From: Jurriaan Bendien (adsl675281@TISCALI.NL)
Date: Tue May 01 2007 - 15:25:43 EDT


Bernanke Raps Economic Isolationism. Published: May 1, 2007 Filed at 1:49
p.m. ET
http://www.nytimes.com/aponline/business/AP-Bernanke-Economy.html?_r=1&oref=slogin
The full text of Bernanke's speech is here:
http://www.federalreserve.gov/boarddocs/speeches/2007/20070501/default.htm

There is some theoretical argument in it, and good ol' David Ricardo gets a
look in again:

"Two centuries ago the economist David Ricardo famously observed that, if
England specialized in making cloth while Portugal specialized in producing
wine, international trade would allow both countries to enjoy more of both
goods than would be possible if each country produced only for domestic
consumption and did not trade. As in the case of individuals, this
conclusion applies even if one country can produce both cloth and wine more
cheaply than the other, so long as each country specializes in the activity
at which it is relatively more productive. A telling confirmation of
Ricardo's insight is that, when nations go to war, their first order of
business is often to try to block the other's access to trade."

(the true story of what really happened there is told in Sandro Sideri,
Trade and Power: Informal Colonialism in Anglo-Portuguese Relations.
Rotterdam: University Press, 1970).

It is the benefits of trade, and not equilibrium theory, that are really at
the core of theoretical controversy in economics these days.
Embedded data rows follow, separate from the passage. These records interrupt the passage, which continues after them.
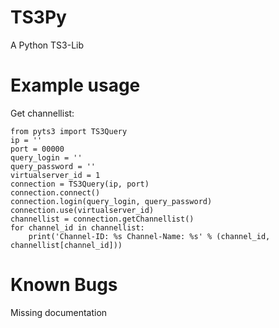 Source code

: TS3Py
=====

A Python TS3-Lib

Example usage
=============
Get channellist:
  
    from pyts3 import TS3Query  
    ip = ''
    port = 00000
    query_login = ''
    query_password = ''
    virtualserver_id = 1
    connection = TS3Query(ip, port)
    connection.connect()
    connection.login(query_login, query_password)
    connection.use(virtualserver_id)
    channellist = connection.getChannellist()
    for channel_id in channellist:
        print('Channel-ID: %s Channel-Name: %s' % (channel_id, channellist[channel_id]))
    
Known Bugs
==========
Missing documentation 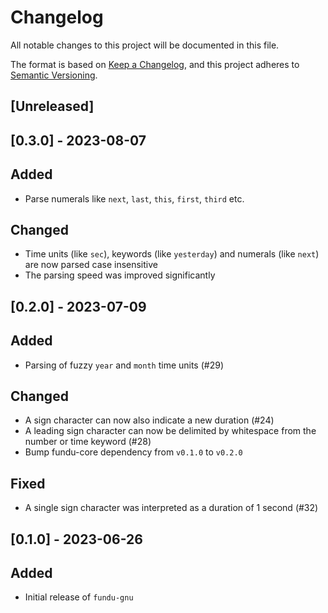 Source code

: <!-- spell-checker: ignore millis -->

<!--
 Copyright (c) 2023 Joining7943 <joining@posteo.de>

 This software is released under the MIT License.
 https://opensource.org/licenses/MIT
-->

<!--
Types of changes:
Added: for new features.
Changed: for changes in existing functionality.
Deprecated: for soon-to-be removed features.
Removed: for now removed features.
Fixed: for any bug fixes.
Security: in case of vulnerabilities.
-->

# Changelog

All notable changes to this project will be documented in this file.

The format is based on [Keep a Changelog](https://keepachangelog.com/en/1.0.0/),
and this project adheres to [Semantic Versioning](https://semver.org/spec/v2.0.0.html).

## [Unreleased]

## [0.3.0] - 2023-08-07

## Added

* Parse numerals like `next`, `last`, `this`, `first`, `third` etc.

## Changed

* Time units (like `sec`), keywords (like `yesterday`) and numerals (like `next`) are now parsed
case insensitive
* The parsing speed was improved significantly

## [0.2.0] - 2023-07-09

## Added

* Parsing of fuzzy `year` and `month` time units (#29)

## Changed

* A sign character can now also indicate a new duration (#24)
* A leading sign character can now be delimited by whitespace from the number or time keyword (#28)
* Bump fundu-core dependency from `v0.1.0` to `v0.2.0`

## Fixed

* A single sign character was interpreted as a duration of 1 second (#32)

## [0.1.0] - 2023-06-26

## Added

* Initial release of `fundu-gnu`
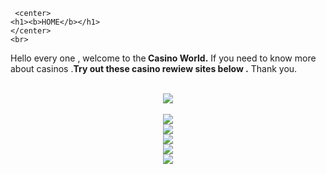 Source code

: <!--<!DOCTYPE html>-->
<html>
 <head>
	<!-- <title>home</title>
	 <style>
	 img {
	 width:auto;
	 height:auto
}
</style>-->
	 <meta charset="UTF-8"/>
	 <link rel="stylesheet" href="https://cdnjs.cloudflare.com/ajax/libs/font-aweasome/4.7.0/css/fint-awesome.min.css" type="text/css"/>
 </head>
	 <body>

	 <center>
	<h1><b>HOME</b></h1>
	</center>
	<br>
<p style="font-size:auto">
Hello every one , welcome to the<b> Casino World.</b>
If you need to know more about casinos .<b>Try out these casino rewiew sites below .</b>
Thank you.</p>
<br>
	<center>
	<a href="europa asinoo">
	<img src="
https://drive.google.com/uc?export=view&id=15UICbvwQwD25J4vHWORag2U_dq4ZCSUM" width=auto height=auto />
	</a>
	</center>
	<br>
	<center>
	<a href="https://www.alinpub938588.github.io">
	<img src="https://drive.google.com/uc?export=view&id=15Ddh-RlcgTwJfgilkQFdS-v0A2Py5OZi" width=auto height=auto />
	</a>
</center>
<center>
<a href="bovadacasinoo">
<img src=" https://drive.google.com/uc?export=view&id=15ceol0wgPWCdhyMSAzFDjoWOQKdW24OG" width=auto height=auto />
</a>
</center>
<center>
<a href="betwaycasinoo">
<img src=" https://drive.google.com/uc?export=view&id=15UI2-Mb9um9tTH5x70SSgYFm0TOMT6CG" width=auto height=auto />
</a>
</center>
<center>
<a href="freespinscasinoo">
<img src="https://drive.google.com/uc?export=view&id=15MnFT4oX6z3whaFdUVlKiyNPh8XvGw8z" width=auto height=auto />
</a>
</center>
<center>
<a href="onlinecasinoo">
<img src=" https://drive.google.com/uc?export=view&id=15T3c--XrRFlSBIlYZDwp9KCNAaj7g6Wc" width=auto height=auto />
</a>
</center>
	 </body>
 </html>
The problem is that although few would trade if they did not gain by it,
they may not gain in the same measure, and the gains and losses of
trade might be very unequally distributed among all those participating
in it. Moreover, markets contain no mechanism of their own which
would ensure a more equitable distribution of wealth. Thirdly, trade
is a very abstract, general category since the range of things that
are traded is very great, and the majority of the population is
excluded from the larger part of what is traded at any time, in
dollar terms. Thus, a very large part of what is traded concerns
only a restricted circuit of people who own that trade, anyway.